## THE INPUT
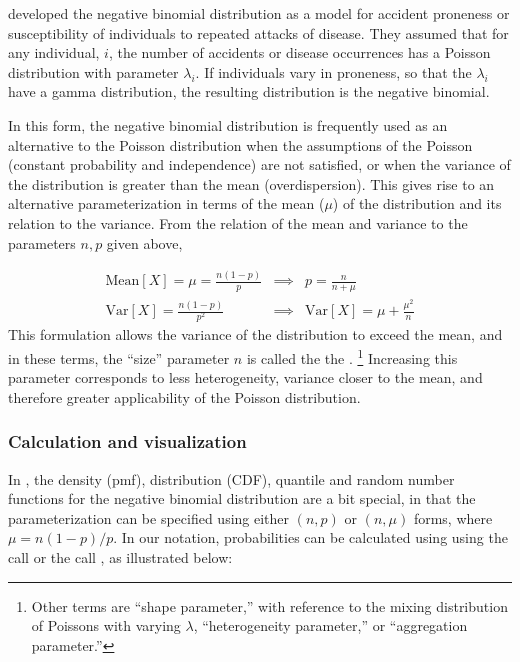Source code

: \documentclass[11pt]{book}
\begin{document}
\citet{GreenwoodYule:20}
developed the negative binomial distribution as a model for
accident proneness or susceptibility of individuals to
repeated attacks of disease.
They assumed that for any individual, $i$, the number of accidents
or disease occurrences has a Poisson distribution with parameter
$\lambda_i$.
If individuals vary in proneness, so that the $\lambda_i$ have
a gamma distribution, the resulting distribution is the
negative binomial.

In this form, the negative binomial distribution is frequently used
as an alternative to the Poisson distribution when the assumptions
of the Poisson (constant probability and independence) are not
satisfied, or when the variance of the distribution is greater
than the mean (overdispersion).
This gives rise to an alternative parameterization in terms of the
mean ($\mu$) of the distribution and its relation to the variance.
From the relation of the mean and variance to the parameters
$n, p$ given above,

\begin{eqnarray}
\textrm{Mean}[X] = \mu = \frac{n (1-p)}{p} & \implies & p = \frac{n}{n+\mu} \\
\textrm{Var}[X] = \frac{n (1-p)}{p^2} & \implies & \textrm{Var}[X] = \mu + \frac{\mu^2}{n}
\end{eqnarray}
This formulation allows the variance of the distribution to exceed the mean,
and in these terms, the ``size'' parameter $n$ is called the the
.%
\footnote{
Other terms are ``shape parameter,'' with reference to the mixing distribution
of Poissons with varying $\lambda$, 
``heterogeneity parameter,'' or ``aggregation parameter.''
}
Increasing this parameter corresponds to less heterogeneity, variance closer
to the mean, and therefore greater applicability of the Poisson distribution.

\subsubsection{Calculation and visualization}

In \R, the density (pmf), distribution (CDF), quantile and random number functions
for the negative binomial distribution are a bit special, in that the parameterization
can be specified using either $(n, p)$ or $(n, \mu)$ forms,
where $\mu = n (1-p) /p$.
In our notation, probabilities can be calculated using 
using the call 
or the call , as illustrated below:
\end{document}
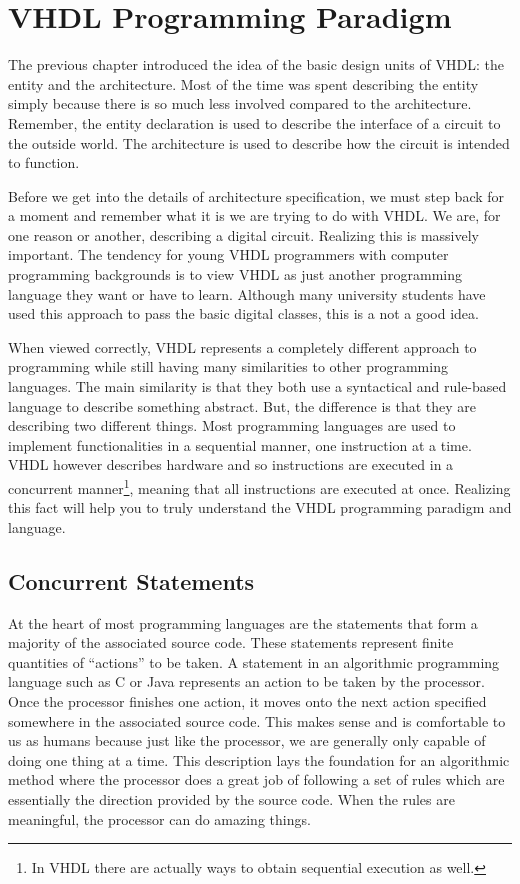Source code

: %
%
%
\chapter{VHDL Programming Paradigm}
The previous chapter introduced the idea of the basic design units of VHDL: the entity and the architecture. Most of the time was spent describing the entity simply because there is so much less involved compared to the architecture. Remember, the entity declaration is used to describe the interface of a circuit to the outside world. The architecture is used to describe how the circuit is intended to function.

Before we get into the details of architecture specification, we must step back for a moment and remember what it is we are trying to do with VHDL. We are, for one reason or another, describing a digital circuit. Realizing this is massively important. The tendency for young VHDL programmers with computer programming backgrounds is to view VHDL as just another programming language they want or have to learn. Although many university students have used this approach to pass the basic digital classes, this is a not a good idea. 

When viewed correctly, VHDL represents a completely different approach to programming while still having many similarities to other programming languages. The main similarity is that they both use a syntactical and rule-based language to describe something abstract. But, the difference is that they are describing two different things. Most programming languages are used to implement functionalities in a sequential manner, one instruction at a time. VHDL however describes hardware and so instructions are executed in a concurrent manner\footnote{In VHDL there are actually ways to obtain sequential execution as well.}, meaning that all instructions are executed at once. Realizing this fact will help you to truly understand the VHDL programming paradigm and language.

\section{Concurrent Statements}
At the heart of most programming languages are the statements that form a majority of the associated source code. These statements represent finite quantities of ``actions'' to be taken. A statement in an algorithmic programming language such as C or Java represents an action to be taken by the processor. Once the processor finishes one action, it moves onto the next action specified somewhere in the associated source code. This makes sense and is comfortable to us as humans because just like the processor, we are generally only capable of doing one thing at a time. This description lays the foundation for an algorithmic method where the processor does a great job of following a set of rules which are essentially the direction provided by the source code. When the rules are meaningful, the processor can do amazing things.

## WHAT IS NEEDED
The data above needs to be retyped exactly, with the images left out.

## SOLUTION FOR THIS EXERCISE
Source code

: \documentclass[11pt]{book}
\begin{document}
\citet{GreenwoodYule:20}
developed the negative binomial distribution as a model for
accident proneness or susceptibility of individuals to
repeated attacks of disease.
They assumed that for any individual, $i$, the number of accidents
or disease occurrences has a Poisson distribution with parameter
$\lambda_i$.
If individuals vary in proneness, so that the $\lambda_i$ have
a gamma distribution, the resulting distribution is the
negative binomial.

In this form, the negative binomial distribution is frequently used
as an alternative to the Poisson distribution when the assumptions
of the Poisson (constant probability and independence) are not
satisfied, or when the variance of the distribution is greater
than the mean (overdispersion).
This gives rise to an alternative parameterization in terms of the
mean ($\mu$) of the distribution and its relation to the variance.
From the relation of the mean and variance to the parameters
$n, p$ given above,

\begin{eqnarray}
\textrm{Mean}[X] = \mu = \frac{n (1-p)}{p} & \implies & p = \frac{n}{n+\mu} \\
\textrm{Var}[X] = \frac{n (1-p)}{p^2} & \implies & \textrm{Var}[X] = \mu + \frac{\mu^2}{n}
\end{eqnarray}
This formulation allows the variance of the distribution to exceed the mean,
and in these terms, the ``size'' parameter $n$ is called the the
.%
\footnote{
Other terms are ``shape parameter,'' with reference to the mixing distribution
of Poissons with varying $\lambda$, 
``heterogeneity parameter,'' or ``aggregation parameter.''
}
Increasing this parameter corresponds to less heterogeneity, variance closer
to the mean, and therefore greater applicability of the Poisson distribution.

\subsubsection{Calculation and visualization}

In \R, the density (pmf), distribution (CDF), quantile and random number functions
for the negative binomial distribution are a bit special, in that the parameterization
can be specified using either $(n, p)$ or $(n, \mu)$ forms,
where $\mu = n (1-p) /p$.
In our notation, probabilities can be calculated using 
using the call 
or the call , as illustrated below:
\end{document}
Source code

: %
%
%
\chapter{VHDL Programming Paradigm}
The previous chapter introduced the idea of the basic design units of VHDL: the entity and the architecture. Most of the time was spent describing the entity simply because there is so much less involved compared to the architecture. Remember, the entity declaration is used to describe the interface of a circuit to the outside world. The architecture is used to describe how the circuit is intended to function.

Before we get into the details of architecture specification, we must step back for a moment and remember what it is we are trying to do with VHDL. We are, for one reason or another, describing a digital circuit. Realizing this is massively important. The tendency for young VHDL programmers with computer programming backgrounds is to view VHDL as just another programming language they want or have to learn. Although many university students have used this approach to pass the basic digital classes, this is a not a good idea. 

When viewed correctly, VHDL represents a completely different approach to programming while still having many similarities to other programming languages. The main similarity is that they both use a syntactical and rule-based language to describe something abstract. But, the difference is that they are describing two different things. Most programming languages are used to implement functionalities in a sequential manner, one instruction at a time. VHDL however describes hardware and so instructions are executed in a concurrent manner\footnote{In VHDL there are actually ways to obtain sequential execution as well.}, meaning that all instructions are executed at once. Realizing this fact will help you to truly understand the VHDL programming paradigm and language.

\section{Concurrent Statements}
At the heart of most programming languages are the statements that form a majority of the associated source code. These statements represent finite quantities of ``actions'' to be taken. A statement in an algorithmic programming language such as C or Java represents an action to be taken by the processor. Once the processor finishes one action, it moves onto the next action specified somewhere in the associated source code. This makes sense and is comfortable to us as humans because just like the processor, we are generally only capable of doing one thing at a time. This description lays the foundation for an algorithmic method where the processor does a great job of following a set of rules which are essentially the direction provided by the source code. When the rules are meaningful, the processor can do amazing things.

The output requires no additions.